NVIDIA GTC 2026 Build-a-Claw Event Showcases Enterprise NemoClaw Deployments
What Happened
NVIDIA's GTC 2026 conference, running March 16–19 in San Jose, featured a multi-day "Build-a-Claw" hands-on workshop where attendees could customize and deploy proactive, always-on AI assistants using the newly announced NemoClaw stack. The workshop ran from 1–5 p.m. on March 16 and 8 a.m.–5 p.m. on March 17–19 at the GTC Park, giving enterprise developers extended time to prototype agent deployments using NVIDIA's Nemotron models and the OpenShell runtime.

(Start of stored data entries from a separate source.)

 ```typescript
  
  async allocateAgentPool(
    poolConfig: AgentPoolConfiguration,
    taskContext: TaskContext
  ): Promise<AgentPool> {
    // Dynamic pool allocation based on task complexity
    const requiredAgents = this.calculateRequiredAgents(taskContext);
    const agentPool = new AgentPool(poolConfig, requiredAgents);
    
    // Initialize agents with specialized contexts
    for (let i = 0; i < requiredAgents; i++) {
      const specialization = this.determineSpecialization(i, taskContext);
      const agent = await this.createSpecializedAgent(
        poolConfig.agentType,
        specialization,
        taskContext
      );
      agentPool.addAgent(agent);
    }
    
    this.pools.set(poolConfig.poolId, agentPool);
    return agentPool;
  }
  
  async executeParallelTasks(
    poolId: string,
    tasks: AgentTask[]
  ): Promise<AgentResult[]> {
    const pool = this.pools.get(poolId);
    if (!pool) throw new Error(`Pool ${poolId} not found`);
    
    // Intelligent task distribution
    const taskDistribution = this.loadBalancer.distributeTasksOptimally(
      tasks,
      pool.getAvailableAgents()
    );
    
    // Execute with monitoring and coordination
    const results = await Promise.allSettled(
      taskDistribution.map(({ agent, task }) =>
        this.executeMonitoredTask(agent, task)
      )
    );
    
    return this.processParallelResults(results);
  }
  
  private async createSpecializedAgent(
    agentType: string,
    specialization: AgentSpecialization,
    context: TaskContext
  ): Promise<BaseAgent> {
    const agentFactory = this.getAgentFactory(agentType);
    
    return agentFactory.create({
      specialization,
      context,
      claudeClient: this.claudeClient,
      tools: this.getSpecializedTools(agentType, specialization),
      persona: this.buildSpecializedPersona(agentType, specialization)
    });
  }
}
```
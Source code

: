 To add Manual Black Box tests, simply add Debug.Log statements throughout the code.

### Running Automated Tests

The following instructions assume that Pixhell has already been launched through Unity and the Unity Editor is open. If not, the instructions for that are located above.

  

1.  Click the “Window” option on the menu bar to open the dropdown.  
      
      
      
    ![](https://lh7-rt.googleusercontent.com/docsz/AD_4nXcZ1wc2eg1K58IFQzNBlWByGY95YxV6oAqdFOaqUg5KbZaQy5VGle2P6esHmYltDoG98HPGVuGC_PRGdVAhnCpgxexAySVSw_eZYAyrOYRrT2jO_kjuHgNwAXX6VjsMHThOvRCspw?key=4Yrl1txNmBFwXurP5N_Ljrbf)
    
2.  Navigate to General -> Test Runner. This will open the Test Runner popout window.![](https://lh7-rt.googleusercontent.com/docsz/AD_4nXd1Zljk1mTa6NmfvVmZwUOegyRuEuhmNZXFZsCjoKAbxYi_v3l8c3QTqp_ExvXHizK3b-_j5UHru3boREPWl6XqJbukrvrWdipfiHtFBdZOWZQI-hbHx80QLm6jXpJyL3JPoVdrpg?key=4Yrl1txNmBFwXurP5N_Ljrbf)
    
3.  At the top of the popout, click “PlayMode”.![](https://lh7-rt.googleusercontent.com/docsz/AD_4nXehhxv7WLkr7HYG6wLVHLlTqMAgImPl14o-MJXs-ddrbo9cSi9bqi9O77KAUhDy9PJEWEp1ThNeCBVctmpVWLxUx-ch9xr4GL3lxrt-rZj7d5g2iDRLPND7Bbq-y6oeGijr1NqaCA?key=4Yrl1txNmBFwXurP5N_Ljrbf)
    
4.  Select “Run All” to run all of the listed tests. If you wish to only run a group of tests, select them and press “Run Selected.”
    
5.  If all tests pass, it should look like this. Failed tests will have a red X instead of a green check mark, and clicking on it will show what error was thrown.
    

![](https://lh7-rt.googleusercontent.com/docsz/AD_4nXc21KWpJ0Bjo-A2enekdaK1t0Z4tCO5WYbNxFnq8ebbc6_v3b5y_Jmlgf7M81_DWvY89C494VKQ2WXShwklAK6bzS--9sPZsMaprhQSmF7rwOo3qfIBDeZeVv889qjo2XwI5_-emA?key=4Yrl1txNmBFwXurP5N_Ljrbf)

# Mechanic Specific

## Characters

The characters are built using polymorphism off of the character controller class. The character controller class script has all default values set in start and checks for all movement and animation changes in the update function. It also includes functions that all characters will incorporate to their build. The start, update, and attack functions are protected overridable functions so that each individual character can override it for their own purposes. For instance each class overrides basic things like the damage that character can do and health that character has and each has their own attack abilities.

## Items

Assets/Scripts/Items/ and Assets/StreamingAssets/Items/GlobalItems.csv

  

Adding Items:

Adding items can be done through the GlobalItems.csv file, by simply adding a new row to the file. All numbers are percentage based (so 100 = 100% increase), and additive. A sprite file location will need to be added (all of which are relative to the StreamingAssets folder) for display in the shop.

The NemoClaw platform, officially announced during Jensen Huang's GTC keynote on March 16, integrates directly with the OpenClaw ecosystem via a single-command install. It adds enterprise-grade features including role-based access control, comprehensive audit logging, and pre-built enterprise integrations — capabilities that address the security concerns that have dominated OpenClaw coverage in recent weeks. NemoClaw is released under the Apache 2.0 license and supports deployment on DGX Spark, DGX Station, and RTX PCs.
Why It Matters
The multi-day Build-a-Claw workshop at GTC signals that NVIDIA is positioning NemoClaw not just as a product but as an enterprise developer ecosystem play. By providing hands-on deployment experience to GTC's primarily enterprise-focused audience, NVIDIA is fast-tracking enterprise adoption of AI agents while simultaneously establishing NemoClaw as the security-hardened default for corporate OpenClaw deployments. This is especially significant given that TechCrunch noted NVIDIA's approach "could solve [OpenClaw's] biggest problem: security."
What's Next
With the GTC Build-a-Claw workshops concluding on March 19, expect a wave of enterprise NemoClaw pilot announcements in the coming weeks. NVIDIA has been pitching NemoClaw partnerships to major enterprise software companies including Salesforce, Cisco, Google, Adobe, and CrowdStrike. The Apache 2.0 licensing ensures that the NemoClaw additions remain freely available, maintaining compatibility with the open-source OpenClaw ecosystem.